Source texts of formatted documents:
§ §

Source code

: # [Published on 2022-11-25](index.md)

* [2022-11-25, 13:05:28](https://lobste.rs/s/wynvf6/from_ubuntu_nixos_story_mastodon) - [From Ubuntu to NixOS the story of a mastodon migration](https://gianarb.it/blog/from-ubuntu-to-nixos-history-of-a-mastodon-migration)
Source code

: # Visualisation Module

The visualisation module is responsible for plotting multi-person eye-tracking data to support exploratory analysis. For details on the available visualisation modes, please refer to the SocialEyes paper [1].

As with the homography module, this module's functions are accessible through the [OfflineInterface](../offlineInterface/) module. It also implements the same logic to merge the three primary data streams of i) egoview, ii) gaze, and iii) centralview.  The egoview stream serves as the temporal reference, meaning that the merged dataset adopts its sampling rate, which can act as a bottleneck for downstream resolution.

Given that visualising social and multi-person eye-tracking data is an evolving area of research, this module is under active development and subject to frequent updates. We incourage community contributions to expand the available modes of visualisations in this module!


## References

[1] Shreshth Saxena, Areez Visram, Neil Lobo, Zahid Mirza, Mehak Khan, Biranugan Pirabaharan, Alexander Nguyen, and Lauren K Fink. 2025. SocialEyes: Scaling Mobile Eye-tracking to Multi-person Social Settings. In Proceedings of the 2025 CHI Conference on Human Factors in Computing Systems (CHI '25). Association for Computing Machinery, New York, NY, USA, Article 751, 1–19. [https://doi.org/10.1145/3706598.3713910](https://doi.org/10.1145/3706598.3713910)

§ §

*PROBLEM DESCRIPTION:* From the entries above, select each line containing the string "modes".

*RESULT OF THE TASK:*
The visualisation module is responsible for plotting multi-person eye-tracking data to support exploratory analysis. For details on the available visualisation modes, please refer to the SocialEyes paper [1].
Given that visualising social and multi-person eye-tracking data is an evolving area of research, this module is under active development and subject to frequent updates. We incourage community contributions to expand the available modes of visualisations in this module!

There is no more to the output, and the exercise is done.